> Directions for this task
Give a bare count of the lines with "workstations" in the material below.

> Record extracts
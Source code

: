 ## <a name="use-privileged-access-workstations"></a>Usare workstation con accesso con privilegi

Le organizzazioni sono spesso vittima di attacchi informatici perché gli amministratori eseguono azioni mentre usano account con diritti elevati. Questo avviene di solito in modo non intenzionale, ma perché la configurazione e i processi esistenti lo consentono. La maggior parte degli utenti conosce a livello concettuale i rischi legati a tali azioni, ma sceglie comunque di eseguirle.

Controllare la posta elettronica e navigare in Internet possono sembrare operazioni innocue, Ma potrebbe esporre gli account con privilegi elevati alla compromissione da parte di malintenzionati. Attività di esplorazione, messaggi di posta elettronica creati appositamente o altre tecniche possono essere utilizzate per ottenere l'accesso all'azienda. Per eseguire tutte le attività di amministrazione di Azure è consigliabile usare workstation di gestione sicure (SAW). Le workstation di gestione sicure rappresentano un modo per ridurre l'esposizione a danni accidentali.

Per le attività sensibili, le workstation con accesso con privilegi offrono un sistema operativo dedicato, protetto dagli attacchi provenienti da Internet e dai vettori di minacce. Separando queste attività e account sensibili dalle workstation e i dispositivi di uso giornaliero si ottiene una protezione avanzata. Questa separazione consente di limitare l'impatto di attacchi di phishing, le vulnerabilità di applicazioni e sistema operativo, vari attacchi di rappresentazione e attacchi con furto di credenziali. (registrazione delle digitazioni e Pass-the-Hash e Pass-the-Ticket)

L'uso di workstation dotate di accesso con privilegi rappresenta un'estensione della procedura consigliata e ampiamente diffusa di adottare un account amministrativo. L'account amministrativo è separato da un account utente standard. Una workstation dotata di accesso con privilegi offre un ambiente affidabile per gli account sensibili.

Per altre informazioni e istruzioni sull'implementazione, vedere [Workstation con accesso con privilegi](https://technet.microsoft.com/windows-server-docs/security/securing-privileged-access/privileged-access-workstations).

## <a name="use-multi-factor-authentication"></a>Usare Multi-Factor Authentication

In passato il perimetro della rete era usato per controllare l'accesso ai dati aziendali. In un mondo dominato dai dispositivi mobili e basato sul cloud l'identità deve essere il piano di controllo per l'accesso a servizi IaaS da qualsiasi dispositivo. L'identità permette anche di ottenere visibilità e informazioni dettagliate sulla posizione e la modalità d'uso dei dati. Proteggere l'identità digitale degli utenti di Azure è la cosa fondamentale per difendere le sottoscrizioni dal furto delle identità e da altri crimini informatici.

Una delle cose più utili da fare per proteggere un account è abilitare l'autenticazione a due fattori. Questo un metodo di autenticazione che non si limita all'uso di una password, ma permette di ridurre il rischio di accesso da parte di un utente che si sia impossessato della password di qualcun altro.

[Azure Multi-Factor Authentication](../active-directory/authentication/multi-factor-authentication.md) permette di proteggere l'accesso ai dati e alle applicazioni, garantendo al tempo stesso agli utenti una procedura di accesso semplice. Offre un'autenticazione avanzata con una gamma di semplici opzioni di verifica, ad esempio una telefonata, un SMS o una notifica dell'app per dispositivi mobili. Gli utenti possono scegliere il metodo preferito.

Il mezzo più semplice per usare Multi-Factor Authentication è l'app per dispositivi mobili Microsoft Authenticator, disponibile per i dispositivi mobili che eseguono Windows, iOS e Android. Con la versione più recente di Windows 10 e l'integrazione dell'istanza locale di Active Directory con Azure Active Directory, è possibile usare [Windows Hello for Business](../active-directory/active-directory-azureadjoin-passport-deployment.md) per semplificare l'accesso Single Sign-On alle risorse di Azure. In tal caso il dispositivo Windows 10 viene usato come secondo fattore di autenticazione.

> Task response
2